Jackson was brought up in a strict religious atmosphere. Her father’s family included several entertainers, but she was forced to confine her own musical activities to singing in the church choir and listening—surreptitiously—to recordings of Bessie Smith and Ida Cox as well as of Enrico Caruso.
When she was 16, she went to Chicago and joined the Greater Salem Baptist Church choir, where her remarkable contralto voice soon led to her selection as a soloist.
Jackson first came to wide public attention in the 1930s, when she participated in a cross-country gospel tour singing such songs as “He’s Got the Whole World in His Hands” and “I Can Put My Trust in Jesus.” In 1934 her first recording, “God Gonna Separate the Wheat from the Tares,” was a success, leading to a series of other recordings. Jackson’s first great hit, “Move on Up a Little Higher,” appeared in 1945; it was especially important for its use of the “vamp,” an indefinitely repeated phrase (or chord pattern) that provides a foundation for solo improvisation. All the songs with which she was identified—including “I Believe,” “Just over the Hill,” “When I Wake Up in Glory,” and “Just a Little While to Stay Here”—were gospel songs, with texts drawn from biblical themes and strongly influenced by the harmonies, rhythms, and emotional force of blues.
Jackson refused to sing any but religious songs or indeed to sing at all in surroundings that she considered inappropriate. But she sang on the radio and on television and, starting in 1950, performed to overflow audiences in annual concerts at Carnegie Hall in New York City. Eight of Jackson’s records sold more than a million copies each.

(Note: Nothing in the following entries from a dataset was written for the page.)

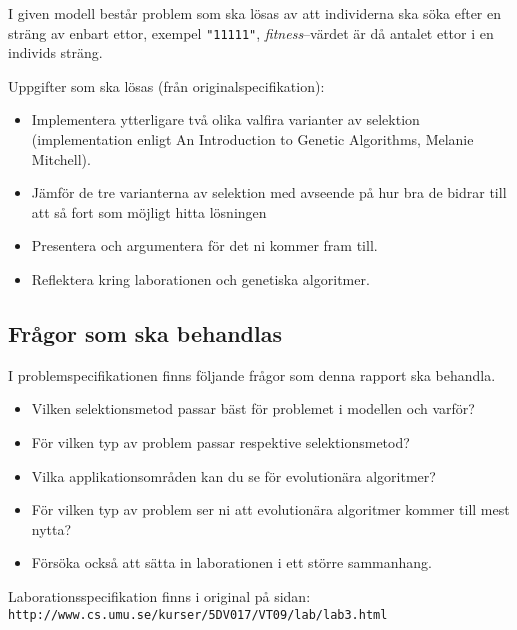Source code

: \documentclass[titlepage, a4paper, 12pt]{article}
\begin{document}
I given modell består problem som ska lösas av att individerna ska
söka efter en sträng av enbart ettor, exempel \verb!"11111"!,
\textit{fitness}–värdet är då antalet ettor i en individs sträng.

Uppgifter som ska lösas (från originalspecifikation):
\begin{itemize}
\item Implementera ytterligare två olika valfira varianter av
  selektion (implementation enligt An Introduction to Genetic
  Algorithms, Melanie Mitchell).
\item Jämför de tre varianterna av selektion med avseende på hur bra
  de bidrar till att så fort som möjligt hitta lösningen
\item Presentera och argumentera för det ni kommer fram till.
\item Reflektera kring laborationen och genetiska algoritmer.
\end{itemize}



\subsection{Frågor som ska behandlas}
I problemspecifikationen finns följande frågor som denna rapport ska
behandla.

\begin{itemize}
\item Vilken selektionsmetod passar bäst för problemet i modellen och varför?
\item För vilken typ av problem passar respektive selektionsmetod?
\item Vilka applikationsområden kan du se för evolutionära algoritmer?
\item För vilken typ av problem ser ni att evolutionära algoritmer
  kommer till mest nytta?
\item Försöka också att sätta in laborationen i ett större sammanhang. 
\end{itemize}
Laborationsspecifikation finns i original på sidan:\\
\verb!http://www.cs.umu.se/kurser/5DV017/VT09/lab/lab3.html!
\end{document}
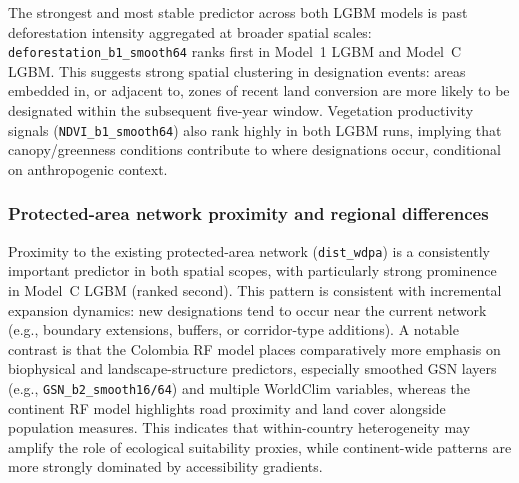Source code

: \documentclass[12pt]{article}
\theoremstyle{break} %
\begin{document}
The strongest and most stable predictor across both LGBM models is past deforestation intensity aggregated at broader spatial scales: \texttt{deforestation\_b1\_smooth64} ranks first in Model~1 LGBM and Model~C LGBM. This suggests strong spatial clustering in designation events: areas embedded in, or adjacent to, zones of recent land conversion are more likely to be designated within the subsequent five-year window. Vegetation productivity signals (\texttt{NDVI\_b1\_smooth64}) also rank highly in both LGBM runs, implying that canopy/greenness conditions contribute to where designations occur, conditional on anthropogenic context.

\subsubsection*{Protected-area network proximity and regional differences}

Proximity to the existing protected-area network (\texttt{dist\_wdpa}) is a consistently important predictor in both spatial scopes, with particularly strong prominence in Model~C LGBM (ranked second). This pattern is consistent with incremental expansion dynamics: new designations tend to occur near the current network (e.g., boundary extensions, buffers, or corridor-type additions). A notable contrast is that the Colombia RF model places comparatively more emphasis on biophysical and landscape-structure predictors, especially smoothed GSN layers (e.g., \texttt{GSN\_b2\_smooth16/64}) and multiple WorldClim variables, whereas the continent RF model highlights road proximity and land cover alongside population measures. This indicates that within-country heterogeneity may amplify the role of ecological suitability proxies, while continent-wide patterns are more strongly dominated by accessibility gradients.
\end{document}
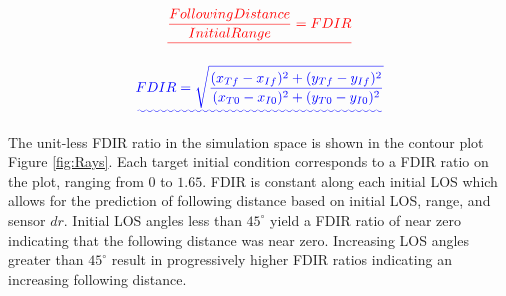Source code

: \documentclass[conference]{IEEEtran}
\providecommand{\DIFadd}[1]{{\protect\color{blue}\uwave{#1}}} %
\providecommand{\DIFdel}[1]{{\protect\color{red}\sout{#1}}}                      %
\providecommand{\DIFaddbegin}{} %
\providecommand{\DIFaddend}{} %
\providecommand{\DIFdelbegin}{} %
\providecommand{\DIFdelend}{} %
\newcommand{\DIFscaledelfig}{0.5}
\newlength{\DIFdelgraphicswidth} %
\newlength{\DIFdelgraphicsheight} %
\newcommand{\DIFaddincludegraphics}[2][]{{\color{blue}\fbox{\DIFOincludegraphics[#1]{#2}}}} %
\newcommand{\DIFdelincludegraphics}[2][]{%
\sbox{\DIFdelgraphicsbox}{\DIFOincludegraphics[#1]{#2}}%
\settoboxwidth{\DIFdelgraphicswidth}{\DIFdelgraphicsbox} %
\settoboxtotalheight{\DIFdelgraphicsheight}{\DIFdelgraphicsbox} %
\scalebox{\DIFscaledelfig}{%
\parbox[b]{\DIFdelgraphicswidth}{\usebox{\DIFdelgraphicsbox}\\[-\baselineskip] \rule{\DIFdelgraphicswidth}{0em}}\llap{\resizebox{\DIFdelgraphicswidth}{\DIFdelgraphicsheight}{%
\setlength{\unitlength}{\DIFdelgraphicswidth}%
\begin{picture}(1,1)%
\thicklines\linethickness{2pt} %
{\color[rgb]{1,0,0}\put(0,0){\framebox(1,1){}}}%
{\color[rgb]{1,0,0}\put(0,0){\line( 1,1){1}}}%
{\color[rgb]{1,0,0}\put(0,1){\line(1,-1){1}}}%
\end{picture}%
}\hspace*{3pt}}} %
} %
\DeclareRobustCommand{\DIFaddbegin}{\DIFOaddbegin \let\includegraphics\DIFaddincludegraphics} %
\DeclareRobustCommand{\DIFaddend}{\DIFOaddend \let\includegraphics\DIFOincludegraphics} %
\DeclareRobustCommand{\DIFdelbegin}{\DIFOdelbegin \let\includegraphics\DIFdelincludegraphics} %
\DeclareRobustCommand{\DIFdelend}{\DIFOaddend \let\includegraphics\DIFOincludegraphics} %
\begin{document}



\DIFdelbegin \begin{displaymath} 
\DIFdel{%
\frac{Following Distance}{Initial Range} = FDIR
}\end{displaymath}
\DIFdelend %

\DIFaddbegin \begin{equation} 
\DIFadd{\label{eq:FDIR}
FDIR = \sqrt{\frac{(x_{Tf}-x_{If})^2+(y_{Tf}-y_{If})^2}{(x_{T0}-x_{I0})^2+(y_{T0}-y_{I0})^2}}
}\end{equation}

\DIFaddend The unit-less FDIR ratio in the simulation space is shown in the contour plot Figure \ref{fig:Rays}. Each target initial condition corresponds to a FDIR ratio on the plot, ranging from $0$ to $1.65$. FDIR is constant along each initial LOS which allows for the prediction of following distance based on initial LOS, range, and sensor $dr$. Initial LOS angles less than $45^{\circ}$ yield a FDIR ratio of near zero indicating that the following distance was near zero. Increasing LOS angles greater than $45^{\circ}$ result in progressively higher FDIR ratios indicating an increasing following distance.
\end{document}
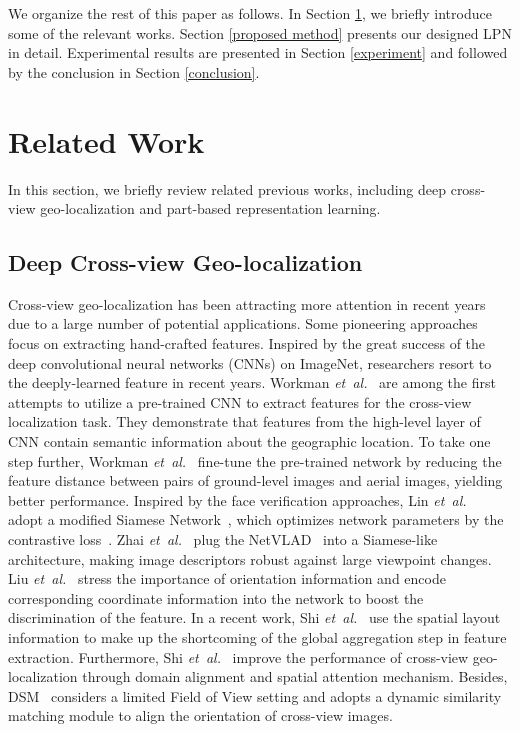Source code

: \documentclass[journal]{IEEEtran}
\def\etal{\emph{et~al.}}
\begin{document}
\par
We organize the rest of this paper as follows. In Section \ref{related_work}, we briefly introduce some of the relevant works. Section \ref{proposed method} presents our designed LPN in detail. Experimental results are presented in Section \ref{experiment} and followed by the conclusion in Section \ref{conclusion}.

\section{Related Work}\label{related_work}
In this section, we briefly review related previous works, including deep cross-view geo-localization and part-based representation learning.

\subsection{Deep Cross-view Geo-localization}
Cross-view geo-localization has been attracting more attention in recent years due to a large number of potential applications. Some pioneering approaches~\cite{SemanticCM,lin2013cross,senlet2011framework,bansal2011geo} focus on extracting hand-crafted features. Inspired by the great success of the deep convolutional neural networks (CNNs) on ImageNet, researchers resort to the deeply-learned feature in recent years. 
Workman \etal~\cite{workman_location_2015} are among the first attempts to utilize a pre-trained CNN to extract features for the cross-view localization task. They demonstrate that features from the high-level layer of CNN contain semantic information about the geographic location. To take one step further, Workman \etal ~\cite{workman_wide-area_2015} fine-tune the pre-trained network by reducing the feature distance between pairs of ground-level images and aerial images, yielding better performance. 
Inspired by the face verification approaches, Lin \etal~\cite{lin_learning_2015} adopt a modified Siamese Network~\cite{chopra2005learning}, which optimizes network parameters by the contrastive loss~\cite{hadsell2006dimensionality,deng2018image}. 
Zhai \etal~\cite{hu_cvm-net_2018} plug the NetVLAD~\cite{arandjelovic2016netvlad} into a Siamese-like architecture, making image descriptors robust against large viewpoint changes. 
Liu \etal~\cite{liu_lending_2019} stress the importance of orientation information and encode corresponding coordinate information into the network to boost the discrimination of the feature. 
In a recent work, Shi \etal~\cite{shi_optimal_nodate} use the spatial layout information to make up the shortcoming of the global aggregation step in feature extraction. Furthermore, Shi \etal~\cite{shi_spatial-aware_nodate} improve the performance of cross-view geo-localization through domain alignment and spatial attention mechanism. Besides, DSM~\cite{Shi_2020_CVPR} considers a limited Field of View setting and adopts a dynamic similarity matching module to align the orientation of cross-view images. 
\end{document}
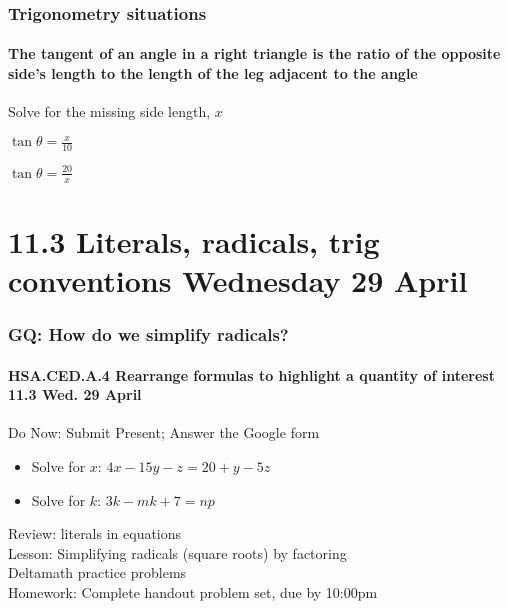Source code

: \documentclass{beamer}
\begin{document}
\frame
{
  \frametitle{Trigonometry situations}
  \framesubtitle{The tangent of an angle in a right triangle is the ratio of the opposite side's length to the length of the leg adjacent to the angle}

  \Large{
Solve for the missing side length, $x$
  \begin{enumerate}
    \begin{multicols}{2}
      \item $\displaystyle \tan \theta=\frac{x}{10}$
      \item $\displaystyle \tan \theta=\frac{20}{x}$
    \end{multicols}
    \end{enumerate} \vspace{5cm}
}
}

\section{11.3 Literals, radicals, trig conventions Wednesday 29 April} 
\frame
{
  \frametitle{GQ: How do we simplify radicals?}
  \framesubtitle{HSA.CED.A.4 Rearrange formulas to highlight a quantity of interest \hfill \alert{11.3 Wed. 29 April}}

  \begin{block}{Do Now: Submit Present; Answer the Google form}
    \begin{itemize}
      \item Solve for $x$: $4x-15y-z= 20+y-5z$
      \item Solve for $k$: $3k-mk+7=np$
    \end{itemize}
    \end{block}
    Review: literals in equations\\[0.25cm]
    Lesson: Simplifying radicals (square roots) by factoring\\
    Deltamath practice problems \\[0.25cm]
    Homework: Complete handout problem set, due by 10:00pm}
\end{document}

Jackson was enormously popular abroad; her version of “Silent Night,” for example, was one of the all-time best-selling records in Denmark. She made a notable appearance at the Newport (Rhode Island) Jazz Festival in 1957—in a program devoted entirely, at her request, to gospel songs—and she sang at the inauguration of President John F. Kennedy in January 1961. In the 1950s and ’60s she was active in the civil rights movement; in 1963 she sang the old African American spiritual “I Been ’Buked and I Been Scorned” for a crowd of more than 200,000 in Washington, D.C., just before civil rights leader Martin Luther King, Jr., delivered his famous “I Have a Dream” speech.